# RAW DATA
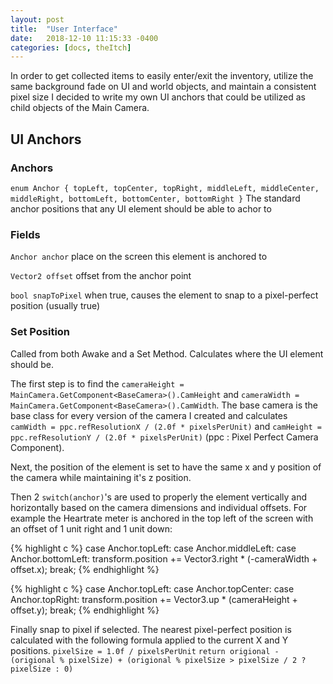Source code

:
 ```yaml
---
layout: post
title:  "User Interface"
date:   2018-12-10 11:15:33 -0400
categories: [docs, theItch]
---
```


In order to get collected items to easily enter/exit the inventory, utilize the same background fade on UI and world objects, and maintain a consistent pixel size I decided to write my own UI anchors that could be utilized as child objects of the Main Camera. 

<!--more-->

## UI Anchors

### Anchors
`enum Anchor { topLeft, topCenter, topRight, middleLeft, middleCenter, middleRight, bottomLeft, bottomCenter, bottomRight }` The standard anchor positions that any UI element should be able to achor to

### Fields 
`Anchor anchor` place on the screen this element is anchored to 

`Vector2 offset` offset from the anchor point

`bool snapToPixel` when true, causes the element to snap to a pixel-perfect position (usually true)

### Set Position
Called from both Awake and a Set Method. Calculates where the UI element should be.

The first step is to find the `cameraHeight = MainCamera.GetComponent<BaseCamera>().CamHeight` and 
`cameraWidth = MainCamera.GetComponent<BaseCamera>().CamWidth`. The base camera is the base class for every version of the camera I created and calculates `camWidth = ppc.refResolutionX / (2.0f * pixelsPerUnit)` and `camHeight = ppc.refResolutionY / (2.0f * pixelsPerUnit)` (ppc : Pixel Perfect Camera Component).

Next, the position of the element is set to have the same x and y position of the camera while maintaining it's z position. 

Then 2 `switch(anchor)`'s are used to properly the element vertically and horizontally based on the camera dimensions and individual offsets. For example the Heartrate meter is anchored in the top left of the screen with an offset of 1 unit right and 1 unit down: 

{% highlight c %}
case Anchor.topLeft:
case Anchor.middleLeft:
case Anchor.bottomLeft:
   transform.position += Vector3.right * (-cameraWidth + offset.x);
   break;
{% endhighlight %}

{% highlight c %}
case Anchor.topLeft:
case Anchor.topCenter:
case Anchor.topRight:
   transform.position += Vector3.up * (cameraHeight + offset.y);
   break;
{% endhighlight %}

Finally snap to pixel if selected. The nearest pixel-perfect position is calculated with the following formula applied to the current X and Y positions. 
`pixelSize = 1.0f / pixelsPerUnit`
`return origional - (origional % pixelSize) + (origional % pixelSize > pixelSize / 2 ? pixelSize : 0)`
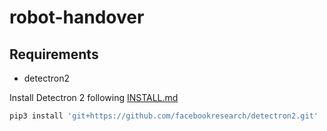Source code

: # robot-handover
## Requirements
* detectron2

Install Detectron 2 following [INSTALL.md](https://github.com/facebookresearch/detectron2/blob/master/INSTALL.md)
```bash
pip3 install 'git+https://github.com/facebookresearch/detectron2.git'
```
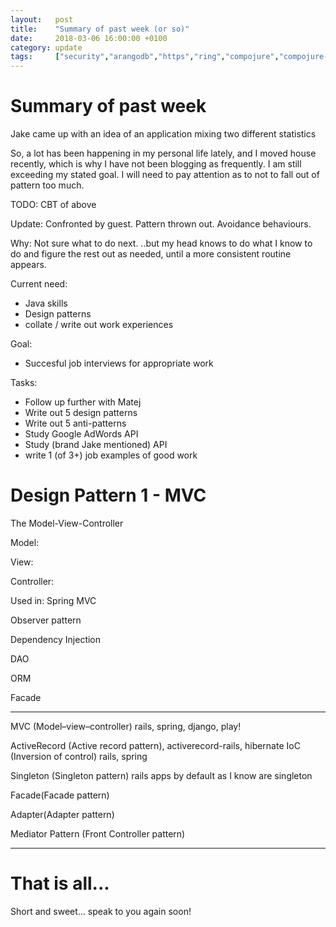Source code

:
```yaml
---
layout:   post
title:    "Summary of past week (or so)"
date:     2018-03-06 16:00:00 +0100
category: update
tags:     ["security","arangodb","https","ring","compojure","compojure-api"]
---
```


# Summary of past week



Jake came up with an idea of an application mixing two different statistics

So, a lot has been happening in my personal life lately, and I moved house recently, which is why I have not been blogging as frequently. I am still exceeding my stated goal. I will need to pay attention as to not to fall out of pattern too much.

TODO: CBT of above

Update: Confronted by guest. Pattern thrown out. Avoidance behaviours.

Why: Not sure what to do next. ..but my head knows to do what I know to do and figure the rest out as needed, until a more consistent routine appears.

Current need:

- Java skills
- Design patterns
- collate / write out work experiences

Goal:
- Succesful job interviews for appropriate work

Tasks:
- Follow up further with Matej
- Write out 5 design patterns
- Write out 5 anti-patterns
- Study Google AdWords API
- Study (brand Jake mentioned) API
- write 1 (of 3+) job examples of good work


# Design Pattern 1 - MVC

The Model-View-Controller 

Model:

View:

Controller:

Used in: Spring MVC


Observer pattern


Dependency Injection


DAO

ORM

Facade


---

MVC (Model–view–controller) rails, spring, django, play!

ActiveRecord (Active record pattern), activerecord-rails, hibernate
IoC (Inversion of control) rails, spring

Singleton (Singleton pattern) rails apps by default as I know are singleton

Facade(Facade pattern)

Adapter(Adapter pattern)

Mediator Pattern (Front Controller pattern) 


---


# That is all...

Short and sweet...  speak to you again soon!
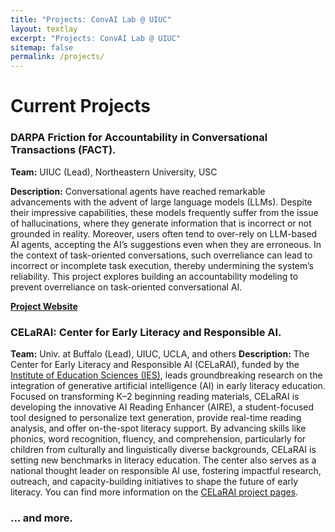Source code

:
 ```yaml
---
title: "Projects: ConvAI Lab @ UIUC"
layout: textlay
excerpt: "Projects: ConvAI Lab @ UIUC"
sitemap: false
permalink: /projects/
---
```


# Current Projects

### DARPA Friction for Accountability in Conversational Transactions (FACT). ###

<b>Team:</b> UIUC (Lead), Northeastern University, USC

<b>Description:</b> Conversational agents have reached remarkable advancements with the advent of large language models (LLMs). Despite their impressive capabilities, these models frequently suffer from the issue of hallucinations, where they generate information that is incorrect or not grounded in reality. Moreover, users often tend to over-rely on LLM-based AI agents, accepting the AI’s suggestions even when they are erroneous. In the context of task-oriented conversations, such overreliance can lead to incorrect or incomplete task execution, thereby undermining the system’s reliability. This project explores building an accountability modeling to prevent overreliance on task-oriented conversational AI.

<a href="https://fact-becareful.github.io/becareful/"><b>Project Website</b></a>

<!--
![]({{ site.url }}{{ site.baseurl }}/images/respic/acc_dst_overview.png){: style="width: 50%; float: center; margin: 0px"}
-->

### CELaRAI: Center for Early Literacy and Responsible AI. ###
<b>Team:</b> Univ. at Buffalo (Lead), UIUC, UCLA, and others
<b>Description:</b> The Center for Early Literacy and Responsible AI (CELaRAI), funded by the <a href="https://ies.ed.gov/use-work/awards/center-early-literacy-and-responsible-ai-celarai-innovating-beginning-reading-instruction-culturally?ID=6071">Institute of Education Sciences (IES)</a>, leads groundbreaking research on the integration of generative artificial intelligence (AI) in early literacy education. Focused on transforming K–2 beginning reading materials, CELaRAI is developing the innovative AI Reading Enhancer (AIRE), a student-focused tool designed to personalize text generation, provide real-time reading analysis, and offer on-the-spot literacy support. By advancing skills like phonics, word recognition, fluency, and comprehension, particularly for children from culturally and linguistically diverse backgrounds, CELaRAI is setting new benchmarks in literacy education. The center also serves as a national thought leader on responsible AI use, fostering impactful research, outreach, and capacity-building initiatives to shape the future of early literacy. You can find more information on the <a href = "https://earlyliteracyai.org/">CELaRAI project pages</a>.

### ... and more.
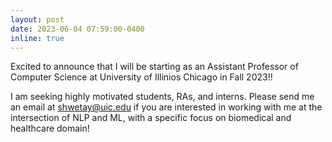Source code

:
 ```yaml
---
layout: post
date: 2023-06-04 07:59:00-0400
inline: true
---
```


Excited to announce that I will be starting as an Assistant Professor of Computer Science at University of Illinios Chicago in Fall 2023!! 

I am seeking highly motivated students, RAs, and interns. Please send me an email at shwetay@uic.edu if you are interested in working with me at the intersection of NLP and ML, with a specific focus on biomedical and healthcare domain!
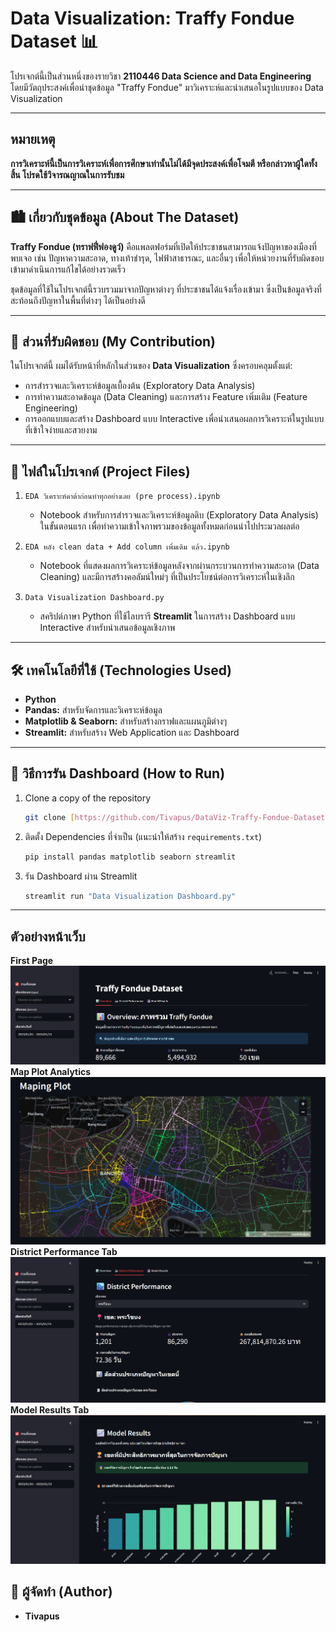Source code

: # Data Visualization: Traffy Fondue Dataset 📊

โปรเจกต์นี้เป็นส่วนหนึ่งของรายวิชา **2110446 Data Science and Data Engineering** โดยมีวัตถุประสงค์เพื่อนำชุดข้อมูล "Traffy Fondue" มาวิเคราะห์และนำเสนอในรูปแบบของ Data Visualization

---

## หมายเหตุ

**การวิเคราะห์นี้เป็นการวิเคราะห์เพื่อการศึกษาเท่านั้นไม่ได้มีจุดประสงค์เพื่อโจมตี หรือกล่าวหาผู้ใดทั้งสิ้น โปรดใช้วิจารณญาณในการรับชม**

---

## 🏙️ เกี่ยวกับชุดข้อมูล (About The Dataset)

**Traffy Fondue (ทราฟฟี่ฟองดูว์)** คือแพลตฟอร์มที่เปิดให้ประชาชนสามารถแจ้งปัญหาของเมืองที่พบเจอ เช่น ปัญหาความสะอาด, ทางเท้าชำรุด, ไฟฟ้าสาธารณะ, และอื่นๆ เพื่อให้หน่วยงานที่รับผิดชอบเข้ามาดำเนินการแก้ไขได้อย่างรวดเร็ว

ชุดข้อมูลที่ใช้ในโปรเจกต์นี้รวบรวมมาจากปัญหาต่างๆ ที่ประชาชนได้แจ้งเรื่องเข้ามา ซึ่งเป็นข้อมูลจริงที่สะท้อนถึงปัญหาในพื้นที่ต่างๆ ได้เป็นอย่างดี

---

## 🎨 ส่วนที่รับผิดชอบ (My Contribution)

ในโปรเจกต์นี้ ผมได้รับหน้าที่หลักในส่วนของ **Data Visualization** ซึ่งครอบคลุมตั้งแต่:

- การสำรวจและวิเคราะห์ข้อมูลเบื้องต้น (Exploratory Data Analysis)
- การทำความสะอาดข้อมูล (Data Cleaning) และการสร้าง Feature เพิ่มเติม (Feature Engineering)
- การออกแบบและสร้าง Dashboard แบบ Interactive เพื่อนำเสนอผลการวิเคราะห์ในรูปแบบที่เข้าใจง่ายและสวยงาม

---

## 📁 ไฟล์ในโปรเจกต์ (Project Files)

1.  `EDA วิเคราะห์ดาต้าก่อนทำทุกอย่างเลย (pre process).ipynb`

    - Notebook สำหรับการสำรวจและวิเคราะห์ข้อมูลดิบ (Exploratory Data Analysis) ในขั้นตอนแรก เพื่อทำความเข้าใจภาพรวมของข้อมูลทั้งหมดก่อนนำไปประมวลผลต่อ

2.  `EDA หลัง clean data + Add column เพิ่มเติม แล้ว.ipynb`

    - Notebook ที่แสดงผลการวิเคราะห์ข้อมูลหลังจากผ่านกระบวนการทำความสะอาด (Data Cleaning) และมีการสร้างคอลัมน์ใหม่ๆ ที่เป็นประโยชน์ต่อการวิเคราะห์ในเชิงลึก

3.  `Data Visualization Dashboard.py`
    - สคริปต์ภาษา Python ที่ใช้ไลบรารี **Streamlit** ในการสร้าง Dashboard แบบ Interactive สำหรับนำเสนอข้อมูลเชิงภาพ

---

## 🛠️ เทคโนโลยีที่ใช้ (Technologies Used)

- **Python**
- **Pandas:** สำหรับจัดการและวิเคราะห์ข้อมูล
- **Matplotlib & Seaborn:** สำหรับสร้างกราฟและแผนภูมิต่างๆ
- **Streamlit:** สำหรับสร้าง Web Application และ Dashboard

---

## 🚀 วิธีการรัน Dashboard (How to Run)

1.  Clone a copy of the repository
    ```bash
    git clone [https://github.com/Tivapus/DataViz-Traffy-Fondue-Dataset.git](https://github.com/Tivapus/DataViz-Traffy-Fondue-Dataset.git)
    ```
2.  ติดตั้ง Dependencies ที่จำเป็น (แนะนำให้สร้าง `requirements.txt`)
    ```bash
    pip install pandas matplotlib seaborn streamlit
    ```
3.  รัน Dashboard ผ่าน Streamlit
    ```bash
    streamlit run "Data Visualization Dashboard.py"
    ```

---

## ตัวอย่างหน้าเว็บ

**First Page**
![FirstPage](/assets/FirstPage.png)
**Map Plot Analytics**
![MapPlot](/assets/MapPlotAnalytic.png)
**District Performance Tab**
![DistrictPermformance](/assets/DistrictPerformanceTab.png)
**Model Results Tab**
![ModelResults](/assets/ModelResults.png)

## 👤 ผู้จัดทำ (Author)

- **Tivapus**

# DIRECTIONS FOR THIS TASK
Copy each line of the records that contains the word "will".

# PROBLEM SOLUTION
So, a lot has been happening in my personal life lately, and I moved house recently, which is why I have not been blogging as frequently. I am still exceeding my stated goal. I will need to pay attention as to not to fall out of pattern too much.
Excited to announce that I will be starting as an Assistant Professor of Computer Science at University of Illinios Chicago in Fall 2023!! 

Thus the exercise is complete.